Wednesday, February 18, 2026

End Games? Marc Caputo for Axios: "Exclusive: Rubio's secret squeeze on Raul Castro's Cuba"

 Photo illustration of President Trump, Raul Guillermo Rodriguez Castro, and Marco Rubio, with a topographical map of Cuba

 

Axios has reported on the conversations between Secretary of State Marco Rubio and key elements of the Cuban military establishment--the Fuerzas Armadas Revolucionarias (FAR). Marc Caputo, "Exclusive: Rubio's secret squeeze on Raul Castro's Cuba" Axios.

FAR, of course  is the more or less intact remnant of what had been the revolutionary government of Cuba  between 1959 and 1976 when the present political-economic model was formally instituted. It has remained autonomous enough, its relationship with the state apparatus mimicking that between the brothers Fidel and Raul Castro. The nomenklatura remains committed to the vision of Fidel Castro and the protection of the temporally stagnant purity of Caribbean Marxist-Leninism. They have been key elements in suppressing reforms within Cuba within its Marxist-Leninist parameters, including those of Raul Castro himself at the end of the first decade of the 21st century. The FAR has been Raul's bailiwick almost form the beginning. FAR tends toward a more pragmatic and transactional  approach with closer ties to their counterparts in China. But both are extremely sensitive to issues of sovereignty and territorial integrity. In that respect they follow the discursive pattern of Mexico.

The full reporting follows below, which in essence is essence--reading the signs from hints and whispers that are being dropped. . .strategically. . . including the Axios story.  

The fundamental line though is likely accurate enough. B

1. The signalling about negotiating a Venezuelan resolution to the problem posed by a Cuban State of Misery now beyond control of a nomenklatura that for internal political reasons cannot be displaced is now overwhelming.  (Backer, Cuba's Caribbean Marxism, 2018))  

2. The Cuban nomenklatura has stood in the way of reform from within for decades. And to some extent they are NOT irrevocably tied to FAR. The Cuban military revolutionary government  preceded the nomenklatura, they can serve as a bridge toward the future, the way they did in the 1960s, but this time in a more pragmatically beneficial direction for the Cuban people. Separating the two might not be perceived as a drastic shift if it under appropriate discursive cover. And it provides for internal rectification along lines that resonate with the Cubans themselves.

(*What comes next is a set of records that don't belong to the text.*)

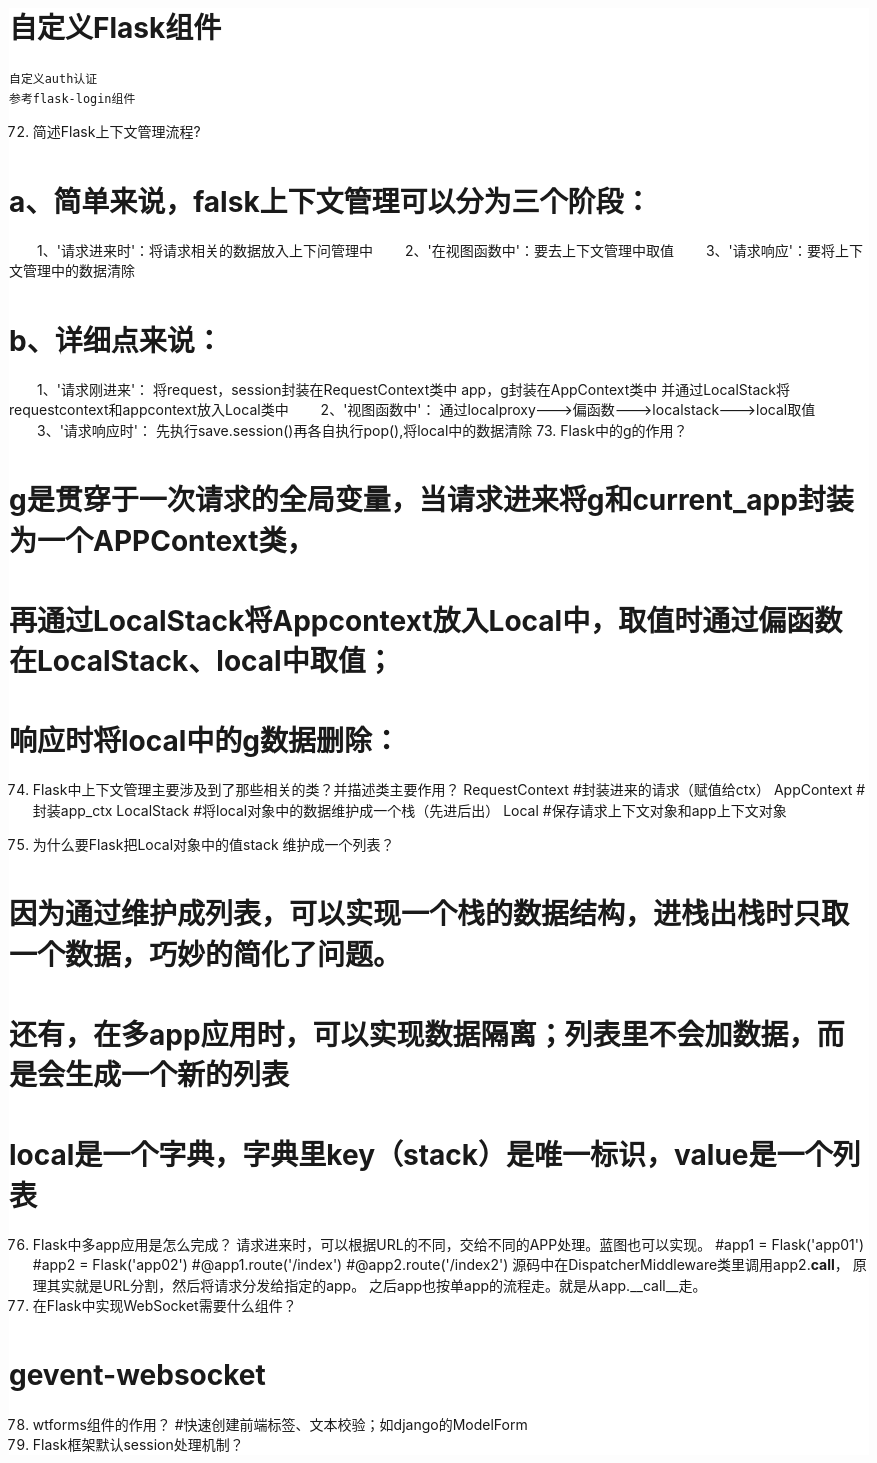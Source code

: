 # 自定义Flask组件
    自定义auth认证 
    参考flask-login组件
72.	简述Flask上下文管理流程?
# a、简单来说，falsk上下文管理可以分为三个阶段：
　　1、'请求进来时'：将请求相关的数据放入上下问管理中
　　2、'在视图函数中'：要去上下文管理中取值
　　3、'请求响应'：要将上下文管理中的数据清除
# b、详细点来说：
　　1、'请求刚进来'：
        将request，session封装在RequestContext类中
        app，g封装在AppContext类中
        并通过LocalStack将requestcontext和appcontext放入Local类中
　　2、'视图函数中'：
        通过localproxy--->偏函数--->localstack--->local取值
　　3、'请求响应时'：
        先执行save.session()再各自执行pop(),将local中的数据清除
73.	Flask中的g的作用？
# g是贯穿于一次请求的全局变量，当请求进来将g和current_app封装为一个APPContext类，
# 再通过LocalStack将Appcontext放入Local中，取值时通过偏函数在LocalStack、local中取值；
# 响应时将local中的g数据删除：
74.	Flask中上下文管理主要涉及到了那些相关的类？并描述类主要作用？
RequestContext  #封装进来的请求（赋值给ctx）
AppContext      #封装app_ctx
LocalStack      #将local对象中的数据维护成一个栈（先进后出）
Local           #保存请求上下文对象和app上下文对象

75.	为什么要Flask把Local对象中的值stack 维护成一个列表？
# 因为通过维护成列表，可以实现一个栈的数据结构，进栈出栈时只取一个数据，巧妙的简化了问题。
# 还有，在多app应用时，可以实现数据隔离；列表里不会加数据，而是会生成一个新的列表
# local是一个字典，字典里key（stack）是唯一标识，value是一个列表
76.	Flask中多app应用是怎么完成？
请求进来时，可以根据URL的不同，交给不同的APP处理。蓝图也可以实现。
    #app1 = Flask('app01')
    #app2 = Flask('app02')
    #@app1.route('/index')
    #@app2.route('/index2')
源码中在DispatcherMiddleware类里调用app2.__call__，
  原理其实就是URL分割，然后将请求分发给指定的app。
之后app也按单app的流程走。就是从app.__call__走。
77.	在Flask中实现WebSocket需要什么组件？
# gevent-websocket
78.	wtforms组件的作用？
#快速创建前端标签、文本校验；如django的ModelForm
79.	Flask框架默认session处理机制？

3. The Mexicans might play a critical role in this discussion of the future. Mexico can serve as a sort of guarantor of good faith, and perhaps a mediator for safe harboring those people whose exits might be necessary to move Cuba forward.  That may produce  benefits in two ways, first facilitating good faith and trust relationships and secondly strengthening potentially the bonds between the US and Mexico. 

4. The Venezuelan pathway underscores the need to start from the premise that no group is going to get everything they want. That is fine. But every group is going to have to value the pathways forward positively from their framework of measurement. That includes internal Cuban constituencies, the Cuban diaspora and its elites in Miami,  and the Caribbean regional actors.  That is tricky but not impossible and much of it can be postponed.The reality is that no one feasts until the kitchen is built. And everyone's rigidity has made kitchen building impossible. 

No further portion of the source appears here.